68. Dans le cas présent, le comité n'estime pas avoir en sa possession les éléments d'information suffisants pour déterminer si le transfert de M. Miguel Hugo Rojo a eu pour origine des motifs antisyndicaux. Dans ces conditions, afin de lui permettre de parvenir à des conclusions en toute connaissance de cause, le comité demande à l'organisation plaignante et au gouvernement de fournir des informations complémentaires, notamment sur la base des décisions et actes administratifs et des jugements qui ont été prononcés dans cette affaire.

Recommandation du comité

69. Au vu des conclusions intérimaires qui précèdent, le comité invite le Conseil d'administration à approuver la recommandation suivante:

Cas no 1862

Rapport où le comité demande à être informé de l'évolution

Plainte contre le gouvernement du Bangladesh
présentée par
-- la Confédération internationale des syndicats libres (CISL) et
-- la Fédération internationale des travailleurs du textile,
de l'habillement et du cuir (FITTHC)

Allégations: graves actes de discrimination antisyndicale,
voies de fait sur des travailleurs et des syndicalistes,
attaque contre des locaux syndicaux

70. Le comité a déjà examiné ce cas quant au fond à sa session de mai 1996 où il a présenté un rapport intérimaire au Conseil d'administration. [Voir 304e rapport, paragr. 57 à 96, approuvé par le Conseil d'administration à sa 266e session (juin 1996).]
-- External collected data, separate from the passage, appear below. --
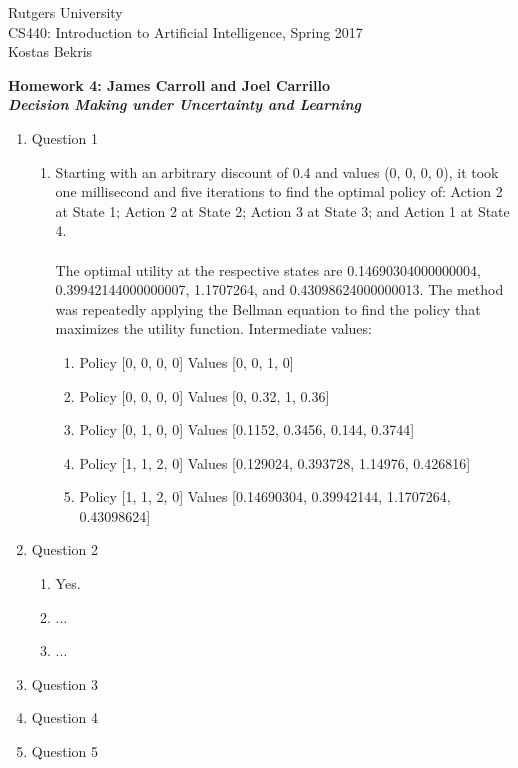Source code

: \documentclass[11pt]{article}
\begin{document}
\sloppy

\noindent Rutgers University\\
CS440: Introduction to Artificial Intelligence, Spring 2017\\
Kostas Bekris\\

\begin{center}
\LARGE{\textbf{Homework 4: James Carroll and Joel Carrillo}}\\
\large{\textbf{\emph{Decision Making under Uncertainty and Learning}}}
\end{center}

\vspace{.1in}

\begin{enumerate}

\item Question 1
\begin{enumerate}
\item Starting with an arbitrary discount of 0.4 and values (0, 0, 0, 0), it took one millisecond and five iterations to find the optimal policy of: Action 2 at State 1; Action 2 at State 2; Action 3 at State 3; and Action 1 at State 4. \\ \\
The optimal utility at the respective states are 0.14690304000000004, 0.39942144000000007, 1.1707264, and 0.43098624000000013. The method was repeatedly applying the Bellman equation to find the policy that maximizes the utility function. Intermediate values:
\begin{enumerate}
\item Policy [0, 0, 0, 0] Values [0, 0, 1, 0]
\item Policy [0, 0, 0, 0] Values [0, 0.32, 1, 0.36]
\item Policy [0, 1, 0, 0] Values [0.1152, 0.3456, 0.144, 0.3744]
\item Policy [1, 1, 2, 0]  Values [0.129024, 0.393728, 1.14976, 0.426816]
\item Policy [1, 1, 2, 0]  Values [0.14690304, 0.39942144, 1.1707264, 0.43098624]
\end{enumerate}
\end{enumerate}
\item Question 2
\begin{enumerate}
\item Yes.
\item ...
\item ...
\end{enumerate}
\item Question 3
\item Question 4
\item Question 5

\end{enumerate}
\end{document}
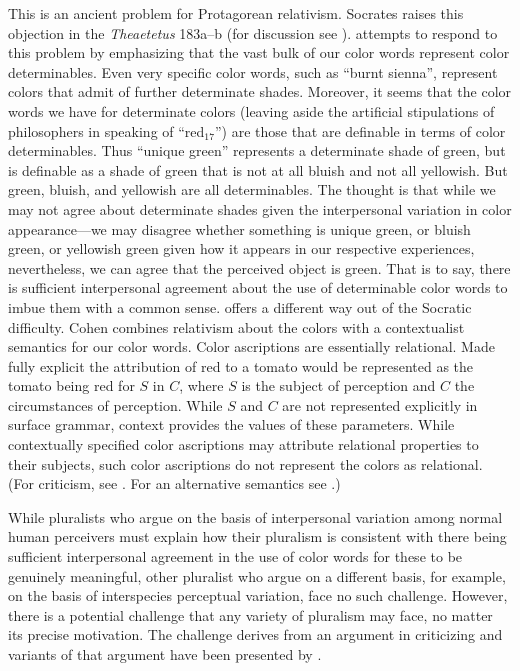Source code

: \documentclass[12pt]{article}
\begin{document}
This is an ancient problem for Protagorean relativism. Socrates raises this objection in the \emph{Theaetetus} 183a--b (for discussion see \citealt{Burnyeat:1990dp}). \citet{Kalderon:2006tg} attempts to respond to this problem by emphasizing that the vast bulk of our color words represent color determinables. Even very specific color words, such as ``burnt sienna'', represent colors that admit of further determinate shades. Moreover, it seems that the color words we have for determinate colors (leaving aside the artificial stipulations of philosophers in speaking of ``red\( _{17} \)'') are those that are definable in terms of color determinables. Thus ``unique green'' represents a determinate shade of green, but is definable as a shade of green that is not at all bluish and not all yellowish. But green, bluish, and yellowish are all determinables. The thought is that while we may not agree about determinate shades given the interpersonal variation in color appearance---we may disagree whether something is unique green, or bluish green, or yellowish green given how it appears in our respective experiences, nevertheless, we can agree that the perceived object is green. That is to say, there is sufficient interpersonal agreement about the use of determinable color words to imbue them with a common sense. \citet{Cohen:2009lq} offers a different way out of the Socratic difficulty. Cohen combines relativism about the colors with a contextualist semantics for our color words. Color ascriptions are essentially relational. Made fully explicit the attribution of red to a tomato would be represented as the tomato being red for \( S \) in \( C \), where \( S \) is the subject of perception and \( C \) the circumstances of perception. While \( S \) and \( C \) are not represented explicitly in surface grammar, context provides the values of these parameters. While contextually specified color ascriptions may attribute relational properties to their subjects, such color ascriptions do not represent the colors as relational. (For criticism, see \citealt{Allen:2012ty,Gert:2012es}. For an alternative semantics see \citealt{Egan:2006fk,Egan:2010aa}.)

While pluralists who argue on the basis of interpersonal variation among normal human perceivers must explain how their pluralism is consistent with there being sufficient interpersonal agreement in the use of color words for these to be genuinely meaningful, other pluralist who argue on a different basis, for example, on the basis of interspecies perceptual variation, face no such challenge. However, there is a potential challenge that any variety of pluralism may face, no matter its precise motivation. The challenge derives from an argument in \citet{Shoemaker:2003wk} criticizing \citet{Hilbert:2000on} and variants of that argument have been presented by \citet{Pautz:2006as,Pautz:2009fk,Cohen:2009lq,Pautz:2011aa}.
\end{document}
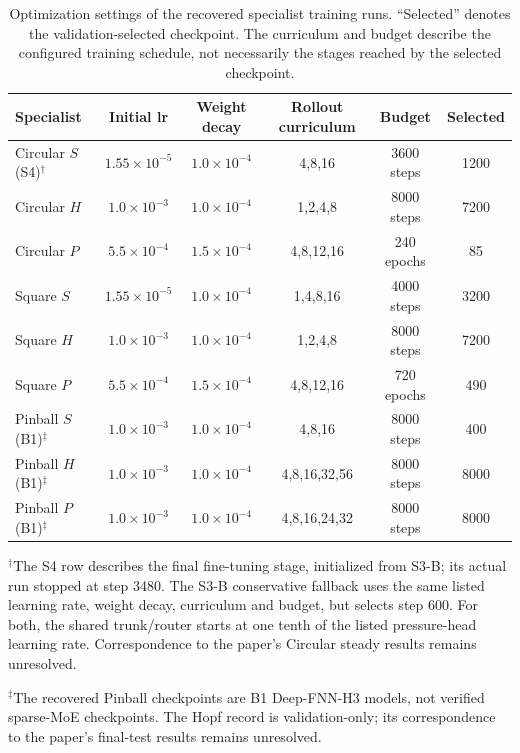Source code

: \begin{table}[t]
\centering
\caption{Optimization settings of the recovered specialist training runs.
``Selected'' denotes the validation-selected checkpoint.
The curriculum and budget describe the configured training schedule,
not necessarily the stages reached by the selected checkpoint.}
\label{tab:specialist_training}
\small
\setlength{\tabcolsep}{3.5pt}
\begin{tabular}{@{}lccccc@{}}
\toprule
Specialist & Initial lr & Weight decay & Rollout curriculum & Budget & Selected \\
\midrule
Circular $S$ (S4)$^{\dagger}$
& $1.55{\times}10^{-5}$ & $1.0{\times}10^{-4}$ & 4,8,16 & 3600 steps & 1200 \\
Circular $H$
& $1.0{\times}10^{-3}$ & $1.0{\times}10^{-4}$ & 1,2,4,8 & 8000 steps & 7200 \\
Circular $P$
& $5.5{\times}10^{-4}$ & $1.5{\times}10^{-4}$ & 4,8,12,16 & 240 epochs & 85 \\
\midrule
Square $S$
& $1.55{\times}10^{-5}$ & $1.0{\times}10^{-4}$ & 1,4,8,16 & 4000 steps & 3200 \\
Square $H$
& $1.0{\times}10^{-3}$ & $1.0{\times}10^{-4}$ & 1,2,4,8 & 8000 steps & 7200 \\
Square $P$
& $5.5{\times}10^{-4}$ & $1.5{\times}10^{-4}$ & 4,8,12,16 & 720 epochs & 490 \\
\midrule
Pinball $S$ (B1)$^{\ddagger}$
& $1.0{\times}10^{-3}$ & $1.0{\times}10^{-4}$ & 4,8,16 & 8000 steps & 400 \\
Pinball $H$ (B1)$^{\ddagger}$
& $1.0{\times}10^{-3}$ & $1.0{\times}10^{-4}$ & 4,8,16,32,56 & 8000 steps & 8000 \\
Pinball $P$ (B1)$^{\ddagger}$
& $1.0{\times}10^{-3}$ & $1.0{\times}10^{-4}$ & 4,8,16,24,32 & 8000 steps & 8000 \\
\bottomrule
\end{tabular}
\par\smallskip
\begin{minipage}{\linewidth}
\footnotesize
$^{\dagger}$The S4 row describes the final fine-tuning stage, initialized from
S3-B; its actual run stopped at step 3480. The S3-B conservative fallback
uses the same listed learning rate, weight decay, curriculum and budget,
but selects step 600. For both, the shared trunk/router starts at one tenth
of the listed pressure-head learning rate. Correspondence to the paper's
Circular steady results remains unresolved.
\par
$^{\ddagger}$The recovered Pinball checkpoints are B1 Deep-FNN-H3 models,
not verified sparse-MoE checkpoints. The Hopf record is validation-only;
its correspondence to the paper's final-test results remains unresolved.
\end{minipage}
\end{table}
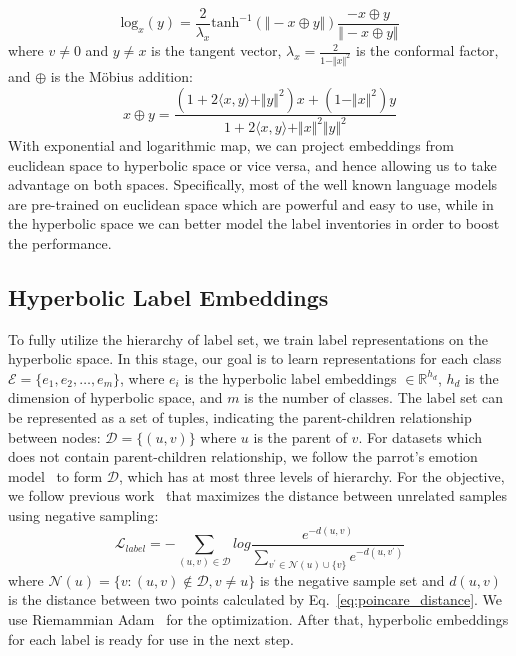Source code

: \begin{equation}
    \textrm{log}_x(y) = \frac{2}{\lambda_x}\textrm{tanh}^{-1}(\Vert -x \oplus y \Vert)\frac{-x \oplus y}{\Vert -x \oplus y \Vert}
\end{equation}
where $v \neq 0$ and $y \neq x$ is the tangent vector, $\lambda_x = \frac{2}{1-\Vert x \Vert^2}$ is the conformal factor, and $\oplus$ is the Möbius addition:
\begin{equation}
    x \oplus y = \frac{(1+2\langle x,y \rangle + \Vert y \Vert^2)x + (1 - \Vert x \Vert^2)y}{1+2 \langle x,y \rangle + \Vert x \Vert^2 \Vert y \Vert^2}
\end{equation}
With exponential and logarithmic map, we can project embeddings from euclidean space to hyperbolic space or vice versa, and hence allowing us to take advantage on both spaces. Specifically, most of the well known language models are pre-trained on euclidean space which are powerful and easy to use, while in the hyperbolic space we can better model the label inventories in order to boost the performance.

\subsection{Hyperbolic Label Embeddings}
\label{sec:hyper_label_embedding}
To fully utilize the hierarchy of label set, we train label representations on the hyperbolic space. In this stage, our goal is to learn representations for each class $ \mathcal{E} = \{ e_1, e_2, \dots, e_m \}$, where $e_i$ is the hyperbolic label embeddings $ \in \mathbb{R}^{h_d}$, $h_d$ is the dimension of hyperbolic space, and $m$ is the number of classes. The label set can be represented as a set of tuples, indicating the parent-children relationship between nodes: $\mathcal{D} = \{(u,v)\}$ where $u$ is the parent of $v$. For datasets which does not contain parent-children relationship, we follow the parrot's emotion model~\cite{parrott2001emotions} to form $\mathcal{D}$, which has at most three levels of hierarchy. For the objective, we follow previous work~\cite{NIPS2017_poincare_hierarchical, ganea2018hyperbolic} that maximizes the distance between unrelated samples using negative sampling:
\begin{equation}
    \mathcal{L}_{label} = -\sum_{(u,v) \in \mathcal{D}} log \frac{e^{-d(u,v)}}{\sum_{v^{'} \in \mathcal{N}(u) \cup \{v\}}e^{-d(u,v^{'})}}
\end{equation}
where $\mathcal{N}(u) = \{v: (u,v) \not\in \mathcal{D}, v \neq u \}$ is the negative sample set and $d(u,v)$ is the distance between two points calculated by Eq.~\ref{eq:poincare_distance}. We use Riemammian Adam~\cite{becigneul2018riemannian_adam} for the optimization. After that, hyperbolic embeddings for each label is ready for use in the next step.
71. Dans des communications en date des 11 juin 1996 et 30 janvier 1997, la Fédération internationale des travailleurs du textile, de l'habillement et du cuir (FITTHC) a présenté de nouvelles allégations concernant d'autres violations des droits syndicaux par le gouvernement. Ce dernier a fourni de nouvelles observations sur le cas dans des communications en date des 3 septembre et 30 octobre 1996.

72. Le Bangladesh a ratifié la convention (no 87) sur la liberté syndicale et la protection du droit syndical, 1948, ainsi que la convention (no 98) sur le droit d'organisation et de négociation collective, 1949.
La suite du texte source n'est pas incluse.